* _RECORDS PROVIDED_
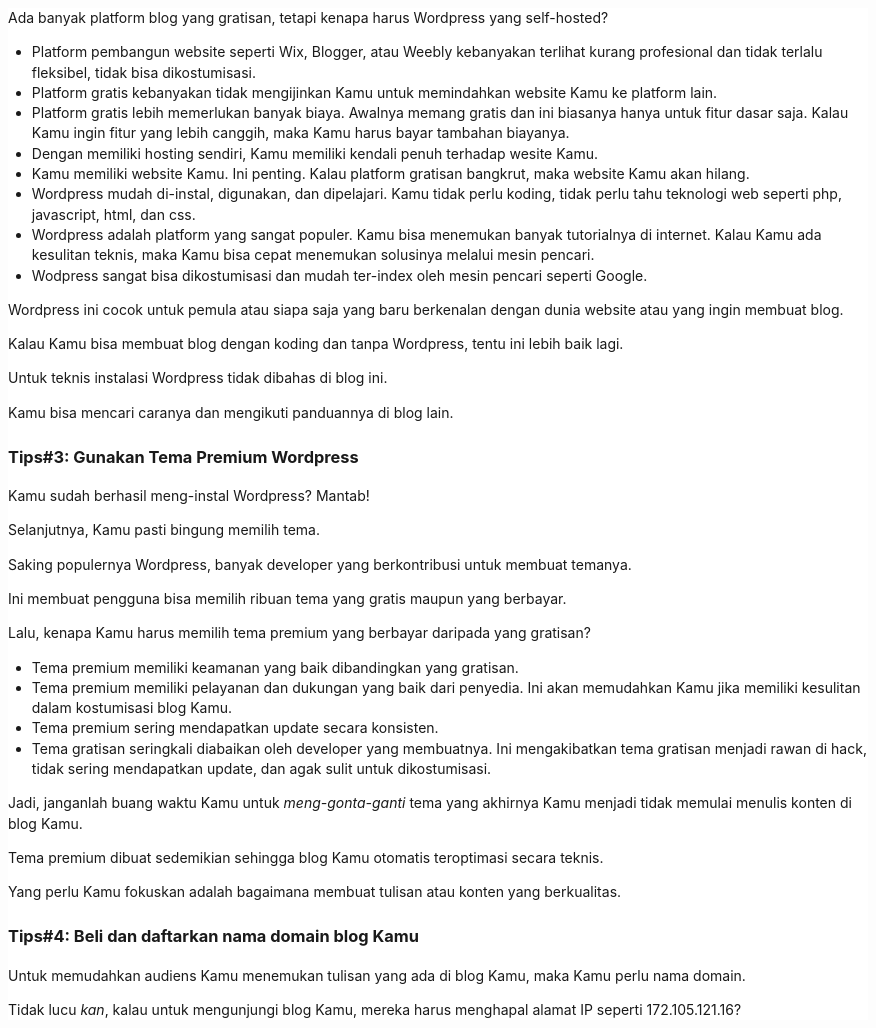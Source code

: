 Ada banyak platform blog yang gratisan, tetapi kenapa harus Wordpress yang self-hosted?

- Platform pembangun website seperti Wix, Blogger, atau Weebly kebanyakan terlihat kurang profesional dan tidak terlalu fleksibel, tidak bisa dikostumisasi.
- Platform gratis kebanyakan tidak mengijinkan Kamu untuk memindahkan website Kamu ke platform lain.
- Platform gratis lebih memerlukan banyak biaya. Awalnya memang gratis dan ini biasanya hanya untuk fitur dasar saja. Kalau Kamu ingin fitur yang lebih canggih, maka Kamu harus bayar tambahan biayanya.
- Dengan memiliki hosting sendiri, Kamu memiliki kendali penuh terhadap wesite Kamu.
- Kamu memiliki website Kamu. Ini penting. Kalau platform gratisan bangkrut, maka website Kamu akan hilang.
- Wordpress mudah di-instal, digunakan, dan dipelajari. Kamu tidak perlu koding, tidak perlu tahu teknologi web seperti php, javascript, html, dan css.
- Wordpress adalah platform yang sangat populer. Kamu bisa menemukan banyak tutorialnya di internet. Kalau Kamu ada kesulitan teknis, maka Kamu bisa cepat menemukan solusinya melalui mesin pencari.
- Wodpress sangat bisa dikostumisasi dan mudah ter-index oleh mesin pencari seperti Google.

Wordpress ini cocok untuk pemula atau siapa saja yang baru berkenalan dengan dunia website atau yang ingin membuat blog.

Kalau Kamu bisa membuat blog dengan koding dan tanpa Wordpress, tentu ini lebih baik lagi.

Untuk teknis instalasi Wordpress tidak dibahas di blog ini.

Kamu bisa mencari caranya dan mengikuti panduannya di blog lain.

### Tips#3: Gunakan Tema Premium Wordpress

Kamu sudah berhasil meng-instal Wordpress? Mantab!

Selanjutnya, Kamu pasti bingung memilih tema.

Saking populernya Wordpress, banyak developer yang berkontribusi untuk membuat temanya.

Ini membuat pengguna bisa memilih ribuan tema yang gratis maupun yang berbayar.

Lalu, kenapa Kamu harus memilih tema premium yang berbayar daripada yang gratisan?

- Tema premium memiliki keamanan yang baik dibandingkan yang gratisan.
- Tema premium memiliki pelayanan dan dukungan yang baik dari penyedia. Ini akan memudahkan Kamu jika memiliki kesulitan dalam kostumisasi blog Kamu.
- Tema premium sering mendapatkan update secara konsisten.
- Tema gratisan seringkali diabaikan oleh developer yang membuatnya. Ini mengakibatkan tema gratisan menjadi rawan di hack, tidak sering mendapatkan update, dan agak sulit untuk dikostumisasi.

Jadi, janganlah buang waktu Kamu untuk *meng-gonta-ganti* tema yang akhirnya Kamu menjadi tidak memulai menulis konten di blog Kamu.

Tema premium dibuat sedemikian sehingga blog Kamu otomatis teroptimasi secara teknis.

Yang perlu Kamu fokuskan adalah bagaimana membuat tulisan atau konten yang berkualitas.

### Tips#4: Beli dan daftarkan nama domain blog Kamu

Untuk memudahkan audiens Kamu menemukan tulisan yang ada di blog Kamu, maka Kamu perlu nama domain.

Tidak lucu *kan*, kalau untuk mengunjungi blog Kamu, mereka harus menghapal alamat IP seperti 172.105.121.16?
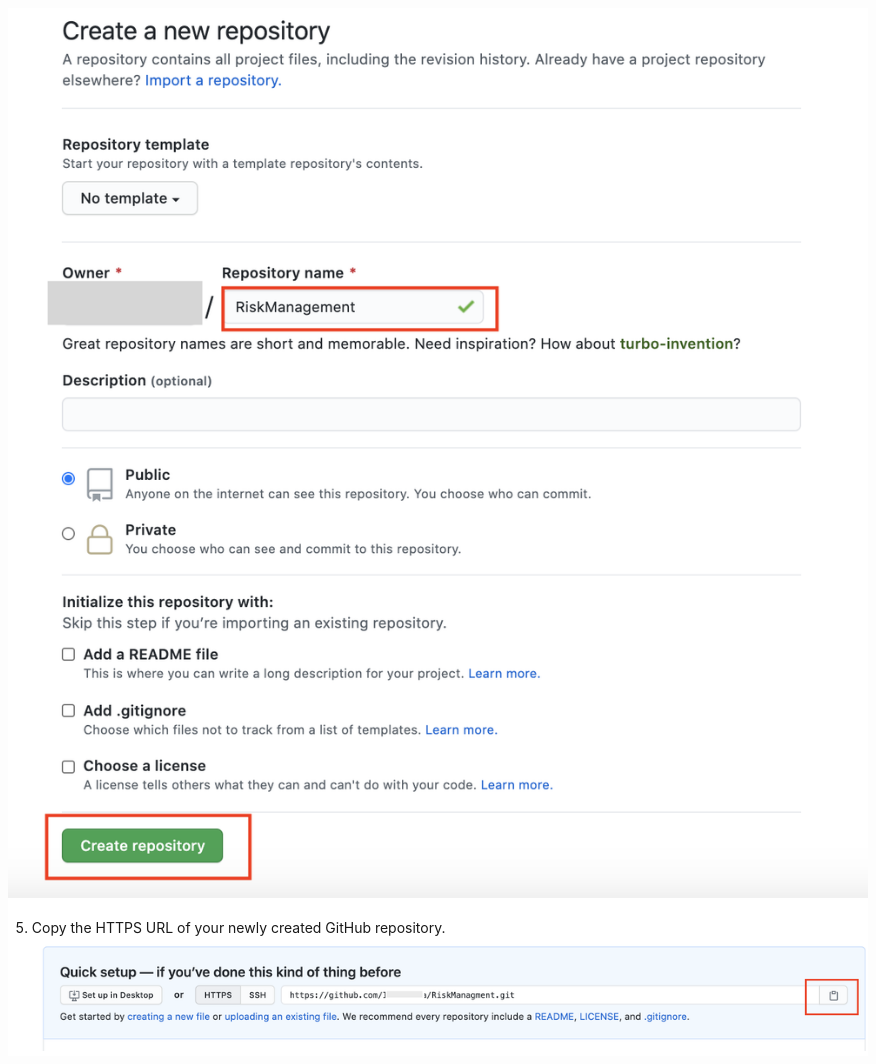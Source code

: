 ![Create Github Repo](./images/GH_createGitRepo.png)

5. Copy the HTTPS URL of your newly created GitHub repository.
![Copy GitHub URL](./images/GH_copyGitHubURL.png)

* _PROBLEM STATEMENT_
Transcribe each record exactly as it appears, but omit every picture.

* _FINISHED EXERCISE_
Source code

: Ada banyak platform blog yang gratisan, tetapi kenapa harus Wordpress yang self-hosted?

- Platform pembangun website seperti Wix, Blogger, atau Weebly kebanyakan terlihat kurang profesional dan tidak terlalu fleksibel, tidak bisa dikostumisasi.
- Platform gratis kebanyakan tidak mengijinkan Kamu untuk memindahkan website Kamu ke platform lain.
- Platform gratis lebih memerlukan banyak biaya. Awalnya memang gratis dan ini biasanya hanya untuk fitur dasar saja. Kalau Kamu ingin fitur yang lebih canggih, maka Kamu harus bayar tambahan biayanya.
- Dengan memiliki hosting sendiri, Kamu memiliki kendali penuh terhadap wesite Kamu.
- Kamu memiliki website Kamu. Ini penting. Kalau platform gratisan bangkrut, maka website Kamu akan hilang.
- Wordpress mudah di-instal, digunakan, dan dipelajari. Kamu tidak perlu koding, tidak perlu tahu teknologi web seperti php, javascript, html, dan css.
- Wordpress adalah platform yang sangat populer. Kamu bisa menemukan banyak tutorialnya di internet. Kalau Kamu ada kesulitan teknis, maka Kamu bisa cepat menemukan solusinya melalui mesin pencari.
- Wodpress sangat bisa dikostumisasi dan mudah ter-index oleh mesin pencari seperti Google.

Wordpress ini cocok untuk pemula atau siapa saja yang baru berkenalan dengan dunia website atau yang ingin membuat blog.

Kalau Kamu bisa membuat blog dengan koding dan tanpa Wordpress, tentu ini lebih baik lagi.

Untuk teknis instalasi Wordpress tidak dibahas di blog ini.

Kamu bisa mencari caranya dan mengikuti panduannya di blog lain.

### Tips#3: Gunakan Tema Premium Wordpress

Kamu sudah berhasil meng-instal Wordpress? Mantab!

Selanjutnya, Kamu pasti bingung memilih tema.

Saking populernya Wordpress, banyak developer yang berkontribusi untuk membuat temanya.

Ini membuat pengguna bisa memilih ribuan tema yang gratis maupun yang berbayar.

Lalu, kenapa Kamu harus memilih tema premium yang berbayar daripada yang gratisan?

- Tema premium memiliki keamanan yang baik dibandingkan yang gratisan.
- Tema premium memiliki pelayanan dan dukungan yang baik dari penyedia. Ini akan memudahkan Kamu jika memiliki kesulitan dalam kostumisasi blog Kamu.
- Tema premium sering mendapatkan update secara konsisten.
- Tema gratisan seringkali diabaikan oleh developer yang membuatnya. Ini mengakibatkan tema gratisan menjadi rawan di hack, tidak sering mendapatkan update, dan agak sulit untuk dikostumisasi.

Jadi, janganlah buang waktu Kamu untuk *meng-gonta-ganti* tema yang akhirnya Kamu menjadi tidak memulai menulis konten di blog Kamu.

Tema premium dibuat sedemikian sehingga blog Kamu otomatis teroptimasi secara teknis.

Yang perlu Kamu fokuskan adalah bagaimana membuat tulisan atau konten yang berkualitas.

### Tips#4: Beli dan daftarkan nama domain blog Kamu

Untuk memudahkan audiens Kamu menemukan tulisan yang ada di blog Kamu, maka Kamu perlu nama domain.

Tidak lucu *kan*, kalau untuk mengunjungi blog Kamu, mereka harus menghapal alamat IP seperti 172.105.121.16?
Source code

: ![Create Github Repo](./images/GH_createGitRepo.png)

5. Copy the HTTPS URL of your newly created GitHub repository.
![Copy GitHub URL](./images/GH_copyGitHubURL.png)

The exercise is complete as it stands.